Speaker: Mingshuai Chen
Abstract: This talk addresses the problem of inferring a hybrid automaton from a set of input-output traces of a hybrid system exhibiting discrete mode switching between continuously evolving dynamics. Existing approaches mainly adopt a derivative-based method where (i) the occurrence of mode switching is determined by a drastic variation in derivatives and (ii) the clustering of trace segments relies on signal similarity – both subject to user-supplied thresholds. In this talk, I present a derivative-agnostic approach, named Dainarx, to infer nonlinear hybrid systems where the dynamics are captured by nonlinear autoregressive exogenous (NARX) models. Dainarx employs NARX models as a unified, threshold-free representation through the detection of mode switching and trace-segment clustering. We show that Dainarx suffices to learn models that closely approximate a general class of hybrid systems featuring high-order nonlinear dynamics with exogenous inputs, nonlinear guard conditions, and linear resets. Experimental results on a collection of benchmarks indicate that our approach can effectively and efficiently infer nontrivial hybrid automata with high-order dynamics yielding significantly more accurate approximations than state-of-the-art techniques.

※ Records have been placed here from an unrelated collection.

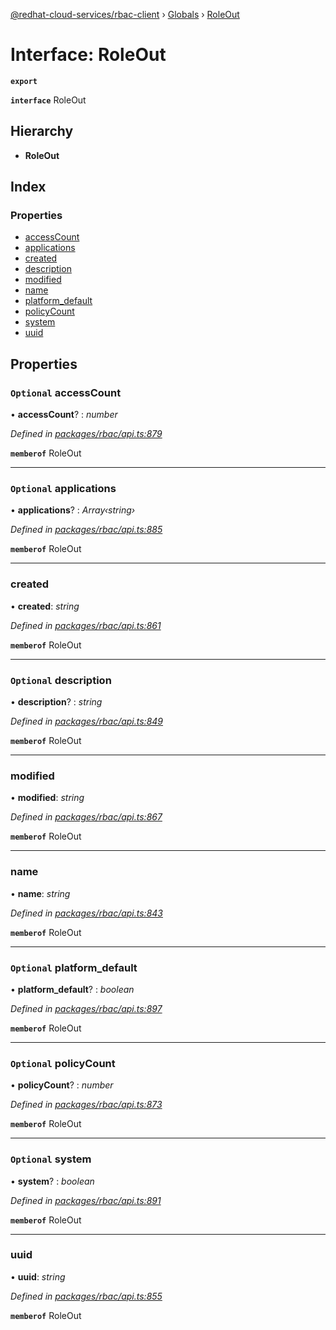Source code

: [@redhat-cloud-services/rbac-client](../README.md) › [Globals](../globals.md) › [RoleOut](roleout.md)

# Interface: RoleOut

**`export`** 

**`interface`** RoleOut

## Hierarchy

* **RoleOut**

## Index

### Properties

* [accessCount](roleout.md#optional-accesscount)
* [applications](roleout.md#optional-applications)
* [created](roleout.md#created)
* [description](roleout.md#optional-description)
* [modified](roleout.md#modified)
* [name](roleout.md#name)
* [platform_default](roleout.md#optional-platform_default)
* [policyCount](roleout.md#optional-policycount)
* [system](roleout.md#optional-system)
* [uuid](roleout.md#uuid)

## Properties

### `Optional` accessCount

• **accessCount**? : *number*

*Defined in [packages/rbac/api.ts:879](https://github.com/RedHatInsights/javascript-clients/blob/master/packages/rbac/api.ts#L879)*

**`memberof`** RoleOut

___

### `Optional` applications

• **applications**? : *Array‹string›*

*Defined in [packages/rbac/api.ts:885](https://github.com/RedHatInsights/javascript-clients/blob/master/packages/rbac/api.ts#L885)*

**`memberof`** RoleOut

___

###  created

• **created**: *string*

*Defined in [packages/rbac/api.ts:861](https://github.com/RedHatInsights/javascript-clients/blob/master/packages/rbac/api.ts#L861)*

**`memberof`** RoleOut

___

### `Optional` description

• **description**? : *string*

*Defined in [packages/rbac/api.ts:849](https://github.com/RedHatInsights/javascript-clients/blob/master/packages/rbac/api.ts#L849)*

**`memberof`** RoleOut

___

###  modified

• **modified**: *string*

*Defined in [packages/rbac/api.ts:867](https://github.com/RedHatInsights/javascript-clients/blob/master/packages/rbac/api.ts#L867)*

**`memberof`** RoleOut

___

###  name

• **name**: *string*

*Defined in [packages/rbac/api.ts:843](https://github.com/RedHatInsights/javascript-clients/blob/master/packages/rbac/api.ts#L843)*

**`memberof`** RoleOut

___

### `Optional` platform_default

• **platform_default**? : *boolean*

*Defined in [packages/rbac/api.ts:897](https://github.com/RedHatInsights/javascript-clients/blob/master/packages/rbac/api.ts#L897)*

**`memberof`** RoleOut

___

### `Optional` policyCount

• **policyCount**? : *number*

*Defined in [packages/rbac/api.ts:873](https://github.com/RedHatInsights/javascript-clients/blob/master/packages/rbac/api.ts#L873)*

**`memberof`** RoleOut

___

### `Optional` system

• **system**? : *boolean*

*Defined in [packages/rbac/api.ts:891](https://github.com/RedHatInsights/javascript-clients/blob/master/packages/rbac/api.ts#L891)*

**`memberof`** RoleOut

___

###  uuid

• **uuid**: *string*

*Defined in [packages/rbac/api.ts:855](https://github.com/RedHatInsights/javascript-clients/blob/master/packages/rbac/api.ts#L855)*

**`memberof`** RoleOut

Bio: Mingshuai Chen is an Assistant Professor leading the Formal Verification Group at Zhejiang University (ZJU), Hangzhou, China. Prior to joining ZJU, he worked as a Postdoctoral Researcher at RWTH Aachen University in Germany. In 2019, he received the Ph.D. degree in computer science from the Institute of Software, Chinese Academy of Sciences. Mingshuai Chen’s research interests include formal verification, synthesis, programming theory, and cyber-physical systems, broadly construed in theoretical aspects of computer science. He has co-authored peer-reviewed papers at flagship journals/conferences including Inf. Compt., IEEE Trans. Automat. Contr., OOPSLA, CAV, FM, ASPLOS, IJCAR, TACAS etc. He was the awardee of the Distinguished Paper Award at ATVA 2018, Best Paper Award at FMAC 2019, and the CAS-President Special Award in 2019. Mingshuai Chen is the recipient of the NSFC Excellent Young Scientists Fund Program (Overseas), which is known as one of the most prestigious grants for young researchers across China. His research results have been partially applied in the verification of control programs of the Chinese lunar lander Chang’e-3 and the Chinese high-speed railway system.